Back to skill
Skillv1.1.0
ClawScan security
Gateway Delayed Restart · ClawHub's context-aware review of the artifact, metadata, and declared behavior.
Scanner verdict
BenignMar 14, 2026, 3:58 AM
- Verdict
- Benign
- Confidence
- high
- Model
- gpt-5-mini
- Summary
- The skill's code and instructions match its stated purpose (delay, run openclaw gateway restart, and optionally notify via Feishu); there are minor implementation inconsistencies (undeclared dependency on the openclaw CLI and a hard-coded notification target) but nothing that indicates misdirection or hidden exfiltration.
- Guidance
- This skill appears to do exactly what it says: wait, run 'openclaw gateway restart', and optionally send a Feishu notification. Before installing, verify: (1) the host has the 'openclaw' CLI and it's authenticated to perform gateway restarts and send Feishu messages; (2) you have permission to restart the gateway (this will interrupt service); (3) the hard-coded Feishu target (ou_6650e2645a6e8f4c7363cbbfd6bbcf33) is acceptable — consider editing the script to use a configurable target or confirm it points to the correct recipient; (4) test in a safe environment (non-production) so unexpected restarts don't impact users. The main issues are omission in the manifest (declare 'openclaw' as a required binary) and the hard-coded notification target — these are operational/documentation problems, not evidence of malicious behavior.
Review Dimensions
- Purpose & Capability
- noteThe name/description (delayed restart + notification) aligns with the included scripts: both restart.sh and restart.py wait, call 'openclaw gateway restart', collect simple status info, and send a Feishu message. Small mismatch: the registry metadata lists no required binaries or env vars, but the scripts clearly require the 'openclaw' CLI and standard system utilities (pgrep, date, sleep). This is a documentation/manifest omission rather than functional misdirection.
- Instruction Scope
- okSKILL.md and the scripts limit their actions to waiting, invoking 'openclaw gateway restart', querying the gateway PID via pgrep, printing a report, and sending a notification via 'openclaw message send'. The instructions do not read arbitrary user files, environment secrets, or contact unknown external endpoints directly (they rely on the OpenClaw CLI for messaging).
- Install Mechanism
- okNo install spec — instruction-only with bundled scripts.
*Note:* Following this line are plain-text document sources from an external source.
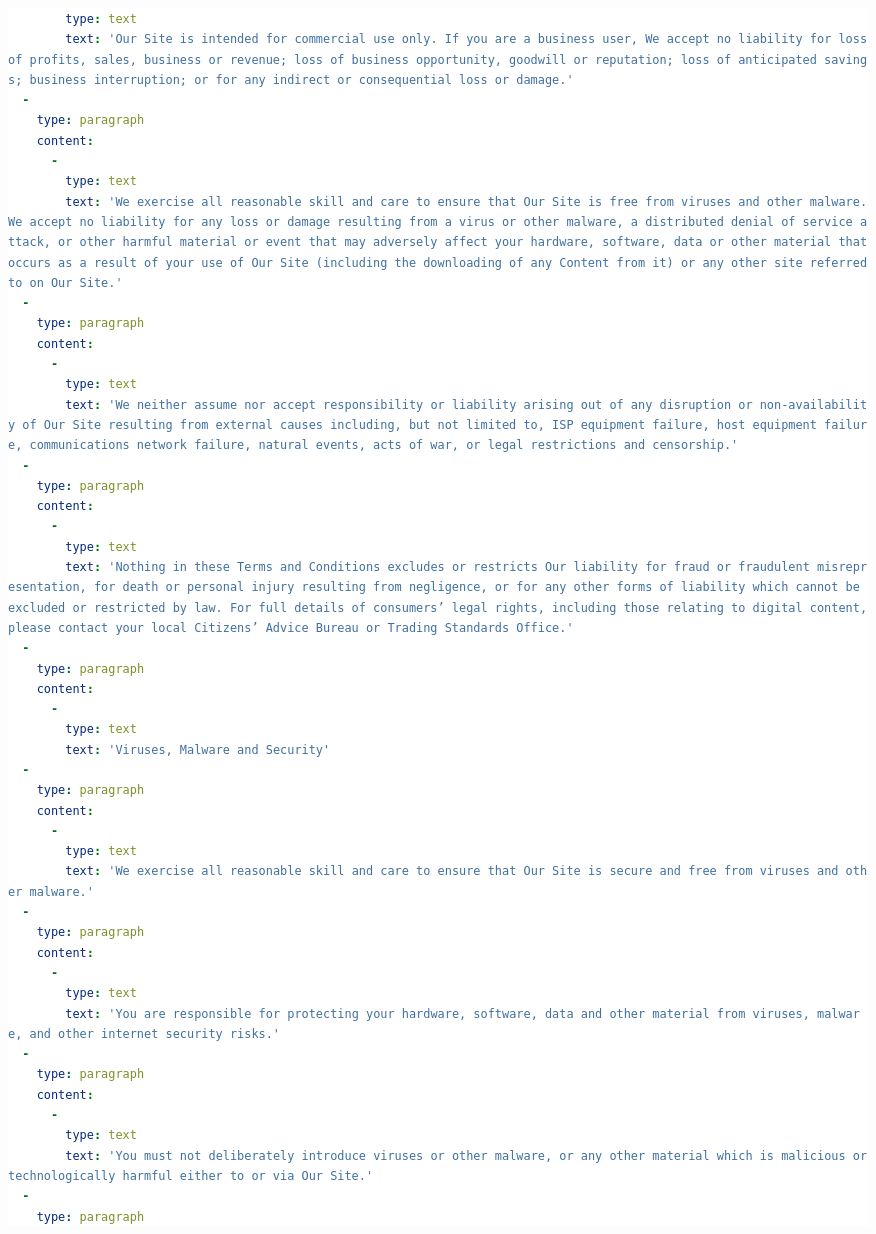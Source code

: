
 ```yaml
        type: text
        text: 'Our Site is intended for commercial use only. If you are a business user, We accept no liability for loss of profits, sales, business or revenue; loss of business opportunity, goodwill or reputation; loss of anticipated savings; business interruption; or for any indirect or consequential loss or damage.'
  -
    type: paragraph
    content:
      -
        type: text
        text: 'We exercise all reasonable skill and care to ensure that Our Site is free from viruses and other malware. We accept no liability for any loss or damage resulting from a virus or other malware, a distributed denial of service attack, or other harmful material or event that may adversely affect your hardware, software, data or other material that occurs as a result of your use of Our Site (including the downloading of any Content from it) or any other site referred to on Our Site.'
  -
    type: paragraph
    content:
      -
        type: text
        text: 'We neither assume nor accept responsibility or liability arising out of any disruption or non-availability of Our Site resulting from external causes including, but not limited to, ISP equipment failure, host equipment failure, communications network failure, natural events, acts of war, or legal restrictions and censorship.'
  -
    type: paragraph
    content:
      -
        type: text
        text: 'Nothing in these Terms and Conditions excludes or restricts Our liability for fraud or fraudulent misrepresentation, for death or personal injury resulting from negligence, or for any other forms of liability which cannot be excluded or restricted by law. For full details of consumers’ legal rights, including those relating to digital content, please contact your local Citizens’ Advice Bureau or Trading Standards Office.'
  -
    type: paragraph
    content:
      -
        type: text
        text: 'Viruses, Malware and Security'
  -
    type: paragraph
    content:
      -
        type: text
        text: 'We exercise all reasonable skill and care to ensure that Our Site is secure and free from viruses and other malware.'
  -
    type: paragraph
    content:
      -
        type: text
        text: 'You are responsible for protecting your hardware, software, data and other material from viruses, malware, and other internet security risks.'
  -
    type: paragraph
    content:
      -
        type: text
        text: 'You must not deliberately introduce viruses or other malware, or any other material which is malicious or technologically harmful either to or via Our Site.'
  -
    type: paragraph
```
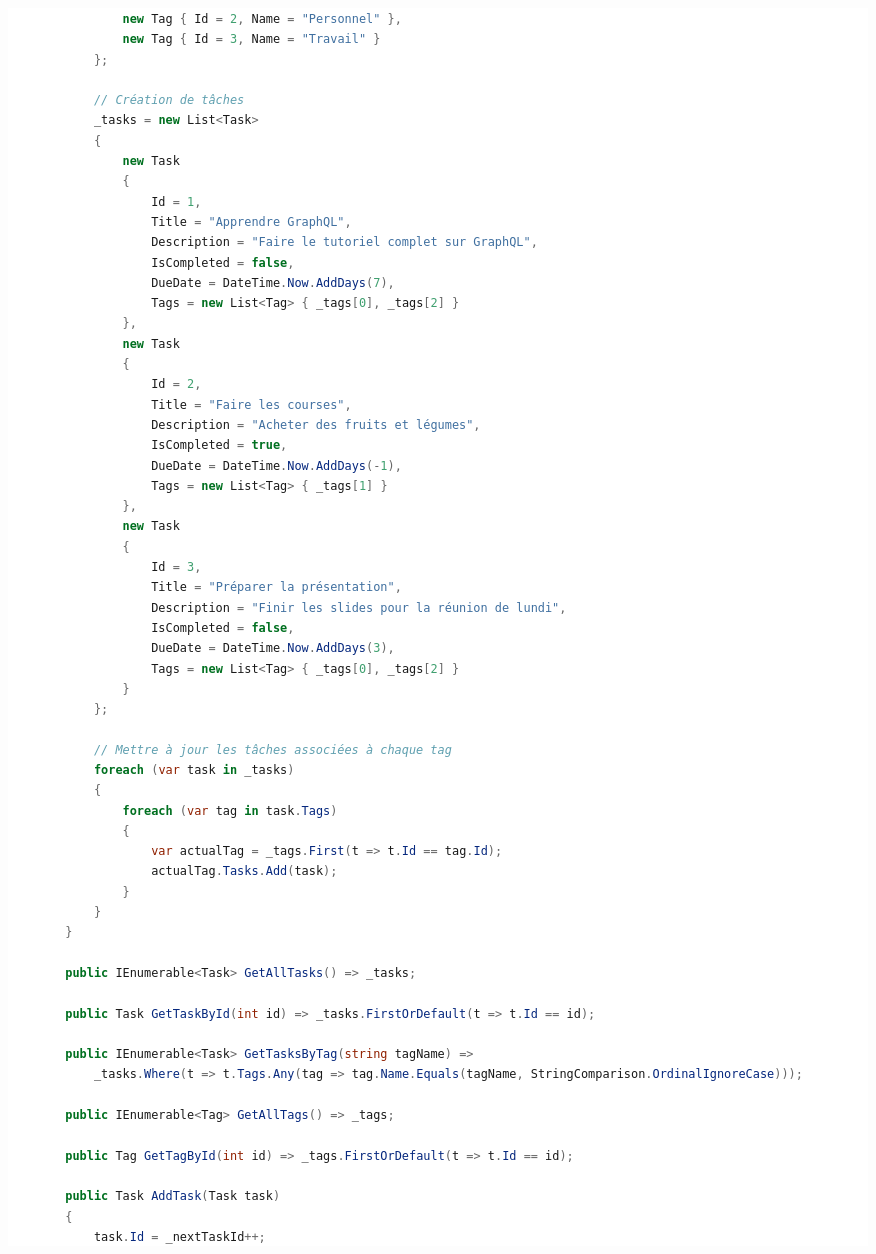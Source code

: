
 ```csharp
                new Tag { Id = 2, Name = "Personnel" },
                new Tag { Id = 3, Name = "Travail" }
            };

            // Création de tâches
            _tasks = new List<Task>
            {
                new Task
                {
                    Id = 1,
                    Title = "Apprendre GraphQL",
                    Description = "Faire le tutoriel complet sur GraphQL",
                    IsCompleted = false,
                    DueDate = DateTime.Now.AddDays(7),
                    Tags = new List<Tag> { _tags[0], _tags[2] }
                },
                new Task
                {
                    Id = 2,
                    Title = "Faire les courses",
                    Description = "Acheter des fruits et légumes",
                    IsCompleted = true,
                    DueDate = DateTime.Now.AddDays(-1),
                    Tags = new List<Tag> { _tags[1] }
                },
                new Task
                {
                    Id = 3,
                    Title = "Préparer la présentation",
                    Description = "Finir les slides pour la réunion de lundi",
                    IsCompleted = false,
                    DueDate = DateTime.Now.AddDays(3),
                    Tags = new List<Tag> { _tags[0], _tags[2] }
                }
            };

            // Mettre à jour les tâches associées à chaque tag
            foreach (var task in _tasks)
            {
                foreach (var tag in task.Tags)
                {
                    var actualTag = _tags.First(t => t.Id == tag.Id);
                    actualTag.Tasks.Add(task);
                }
            }
        }

        public IEnumerable<Task> GetAllTasks() => _tasks;

        public Task GetTaskById(int id) => _tasks.FirstOrDefault(t => t.Id == id);

        public IEnumerable<Task> GetTasksByTag(string tagName) =>
            _tasks.Where(t => t.Tags.Any(tag => tag.Name.Equals(tagName, StringComparison.OrdinalIgnoreCase)));

        public IEnumerable<Tag> GetAllTags() => _tags;

        public Tag GetTagById(int id) => _tags.FirstOrDefault(t => t.Id == id);

        public Task AddTask(Task task)
        {
            task.Id = _nextTaskId++;

```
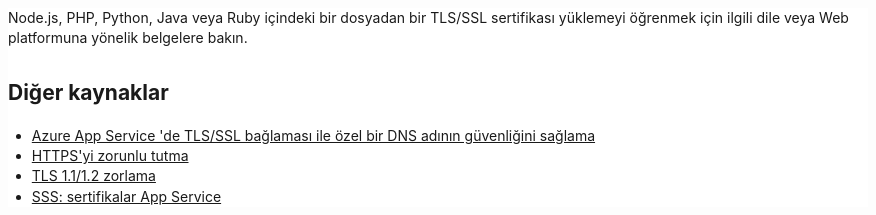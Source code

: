 Node.js, PHP, Python, Java veya Ruby içindeki bir dosyadan bir TLS/SSL sertifikası yüklemeyi öğrenmek için ilgili dile veya Web platformuna yönelik belgelere bakın.

## <a name="more-resources"></a>Diğer kaynaklar

* [Azure App Service 'de TLS/SSL bağlaması ile özel bir DNS adının güvenliğini sağlama](configure-ssl-bindings.md)
* [HTTPS'yi zorunlu tutma](configure-ssl-bindings.md#enforce-https)
* [TLS 1.1/1.2 zorlama](configure-ssl-bindings.md#enforce-tls-versions)
* [SSS: sertifikalar App Service](./faq-configuration-and-management.md)
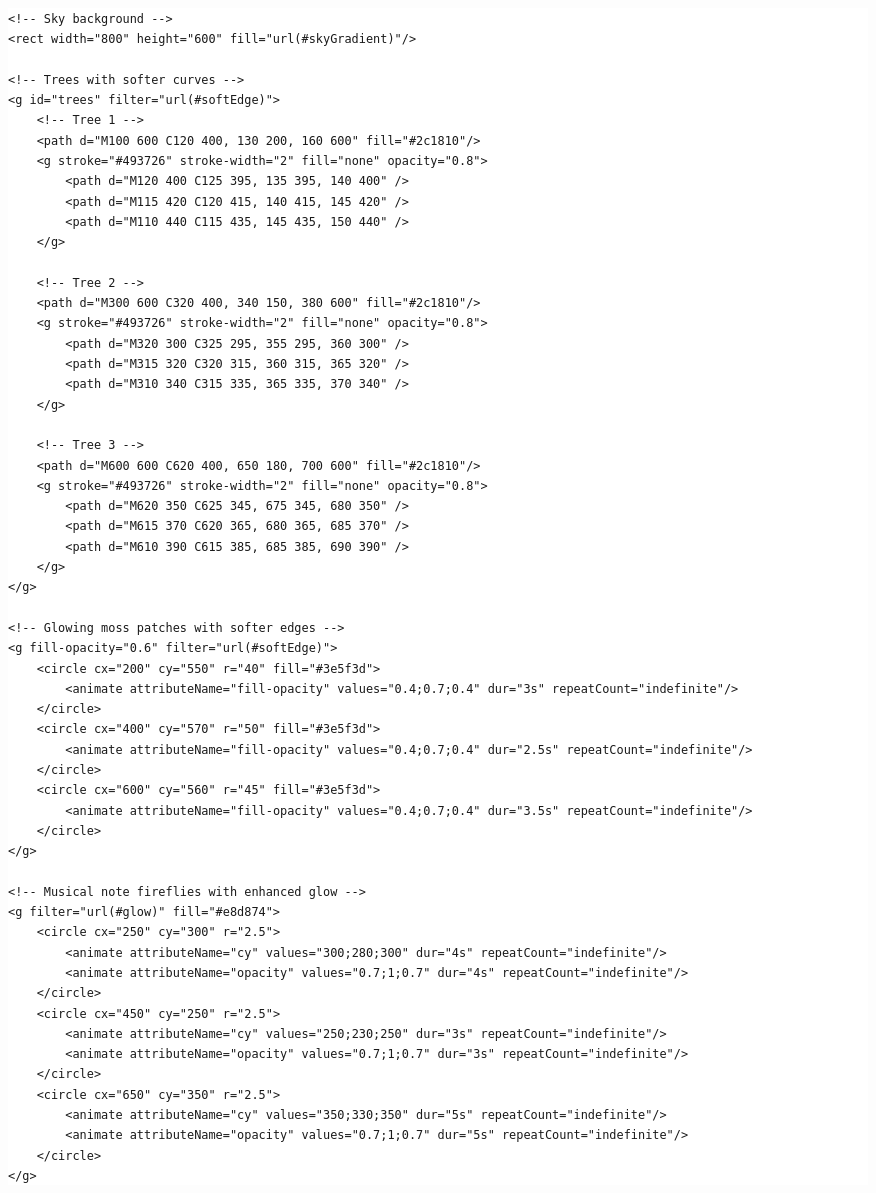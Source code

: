     <!-- Sky background -->
    <rect width="800" height="600" fill="url(#skyGradient)"/>

    <!-- Trees with softer curves -->
    <g id="trees" filter="url(#softEdge)">
        <!-- Tree 1 -->
        <path d="M100 600 C120 400, 130 200, 160 600" fill="#2c1810"/>
        <g stroke="#493726" stroke-width="2" fill="none" opacity="0.8">
            <path d="M120 400 C125 395, 135 395, 140 400" />
            <path d="M115 420 C120 415, 140 415, 145 420" />
            <path d="M110 440 C115 435, 145 435, 150 440" />
        </g>

        <!-- Tree 2 -->
        <path d="M300 600 C320 400, 340 150, 380 600" fill="#2c1810"/>
        <g stroke="#493726" stroke-width="2" fill="none" opacity="0.8">
            <path d="M320 300 C325 295, 355 295, 360 300" />
            <path d="M315 320 C320 315, 360 315, 365 320" />
            <path d="M310 340 C315 335, 365 335, 370 340" />
        </g>

        <!-- Tree 3 -->
        <path d="M600 600 C620 400, 650 180, 700 600" fill="#2c1810"/>
        <g stroke="#493726" stroke-width="2" fill="none" opacity="0.8">
            <path d="M620 350 C625 345, 675 345, 680 350" />
            <path d="M615 370 C620 365, 680 365, 685 370" />
            <path d="M610 390 C615 385, 685 385, 690 390" />
        </g>
    </g>

    <!-- Glowing moss patches with softer edges -->
    <g fill-opacity="0.6" filter="url(#softEdge)">
        <circle cx="200" cy="550" r="40" fill="#3e5f3d">
            <animate attributeName="fill-opacity" values="0.4;0.7;0.4" dur="3s" repeatCount="indefinite"/>
        </circle>
        <circle cx="400" cy="570" r="50" fill="#3e5f3d">
            <animate attributeName="fill-opacity" values="0.4;0.7;0.4" dur="2.5s" repeatCount="indefinite"/>
        </circle>
        <circle cx="600" cy="560" r="45" fill="#3e5f3d">
            <animate attributeName="fill-opacity" values="0.4;0.7;0.4" dur="3.5s" repeatCount="indefinite"/>
        </circle>
    </g>

    <!-- Musical note fireflies with enhanced glow -->
    <g filter="url(#glow)" fill="#e8d874">
        <circle cx="250" cy="300" r="2.5">
            <animate attributeName="cy" values="300;280;300" dur="4s" repeatCount="indefinite"/>
            <animate attributeName="opacity" values="0.7;1;0.7" dur="4s" repeatCount="indefinite"/>
        </circle>
        <circle cx="450" cy="250" r="2.5">
            <animate attributeName="cy" values="250;230;250" dur="3s" repeatCount="indefinite"/>
            <animate attributeName="opacity" values="0.7;1;0.7" dur="3s" repeatCount="indefinite"/>
        </circle>
        <circle cx="650" cy="350" r="2.5">
            <animate attributeName="cy" values="350;330;350" dur="5s" repeatCount="indefinite"/>
            <animate attributeName="opacity" values="0.7;1;0.7" dur="5s" repeatCount="indefinite"/>
        </circle>
    </g>
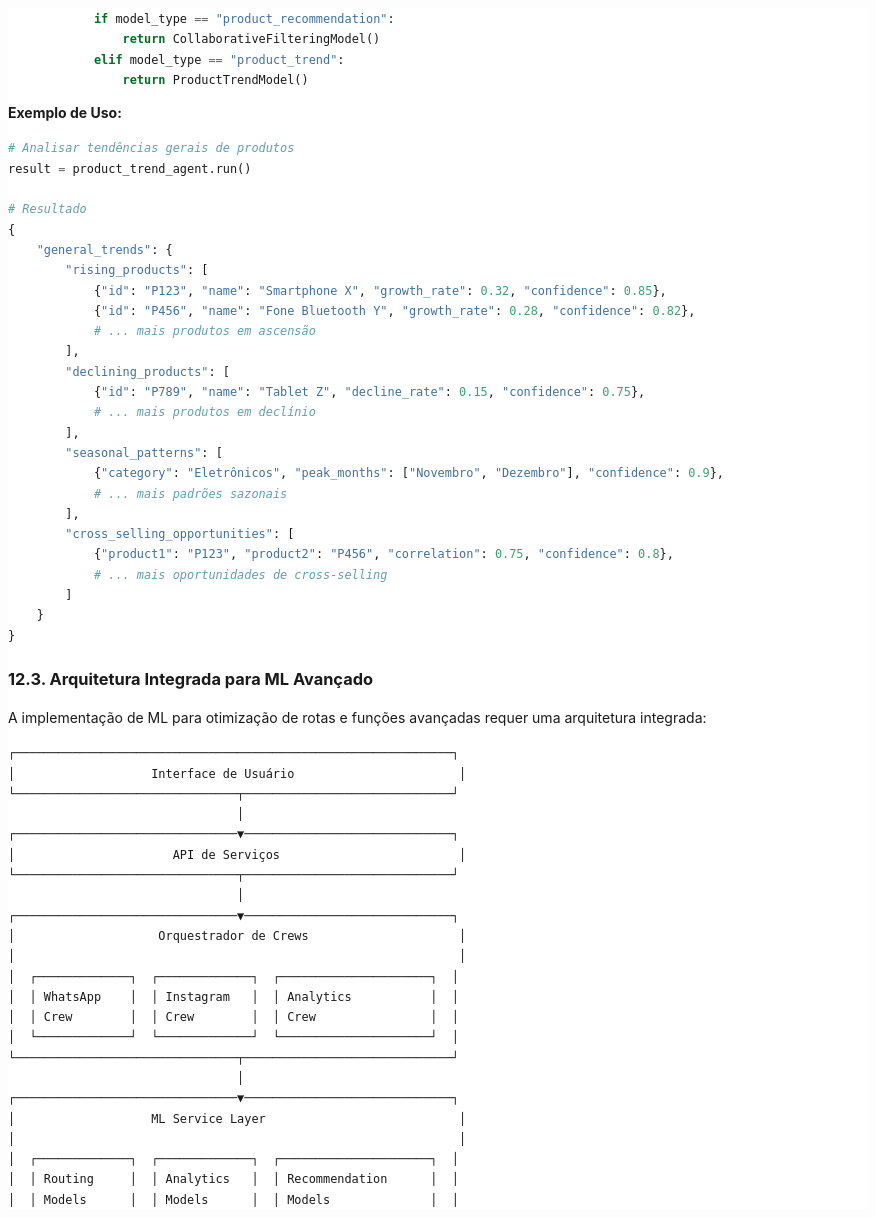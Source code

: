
 ```python
            if model_type == "product_recommendation":
                return CollaborativeFilteringModel()
            elif model_type == "product_trend":
                return ProductTrendModel()
```

**Exemplo de Uso:**
```python
# Analisar tendências gerais de produtos
result = product_trend_agent.run()

# Resultado
{
    "general_trends": {
        "rising_products": [
            {"id": "P123", "name": "Smartphone X", "growth_rate": 0.32, "confidence": 0.85},
            {"id": "P456", "name": "Fone Bluetooth Y", "growth_rate": 0.28, "confidence": 0.82},
            # ... mais produtos em ascensão
        ],
        "declining_products": [
            {"id": "P789", "name": "Tablet Z", "decline_rate": 0.15, "confidence": 0.75},
            # ... mais produtos em declínio
        ],
        "seasonal_patterns": [
            {"category": "Eletrônicos", "peak_months": ["Novembro", "Dezembro"], "confidence": 0.9},
            # ... mais padrões sazonais
        ],
        "cross_selling_opportunities": [
            {"product1": "P123", "product2": "P456", "correlation": 0.75, "confidence": 0.8},
            # ... mais oportunidades de cross-selling
        ]
    }
}
```

### 12.3. Arquitetura Integrada para ML Avançado

A implementação de ML para otimização de rotas e funções avançadas requer uma arquitetura integrada:

```
┌─────────────────────────────────────────────────────────────┐
│                   Interface de Usuário                       │
└───────────────────────────────┬─────────────────────────────┘
                                │
┌───────────────────────────────▼─────────────────────────────┐
│                      API de Serviços                         │
└───────────────────────────────┬─────────────────────────────┘
                                │
┌───────────────────────────────▼─────────────────────────────┐
│                    Orquestrador de Crews                     │
│                                                              │
│  ┌─────────────┐  ┌─────────────┐  ┌─────────────────────┐  │
│  │ WhatsApp    │  │ Instagram   │  │ Analytics           │  │
│  │ Crew        │  │ Crew        │  │ Crew                │  │
│  └─────────────┘  └─────────────┘  └─────────────────────┘  │
└───────────────────────────────┬─────────────────────────────┘
                                │
┌───────────────────────────────▼─────────────────────────────┐
│                   ML Service Layer                           │
│                                                              │
│  ┌─────────────┐  ┌─────────────┐  ┌─────────────────────┐  │
│  │ Routing     │  │ Analytics   │  │ Recommendation      │  │
│  │ Models      │  │ Models      │  │ Models              │  │
```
Files are plain shell/Python; nothing downloads or extracts remote archives. Risk from install mechanism is low.
- Credentials
- noteThe skill declares no environment variables or primary credential, but it implicitly depends on the OpenClaw CLI being configured with credentials to send Feishu messages and to perform gateway restarts. That dependence is plausible for this function, but the manifest should declare the 'openclaw' CLI requirement and document that the CLI must be authenticated. Also, the notification target is hard-coded (ou_6650e264...), contrary to SKILL.md examples that imply a configurable target — this reduces flexibility and may post to an unexpected recipient if installed in a different org.
- Persistence & Privilege
- okalways is false and the skill does not persistently modify system or other skills' configurations. It requires permission to run the 'openclaw gateway restart' command (expected for its function), but it does not request elevated persistent privileges or change other skills' settings.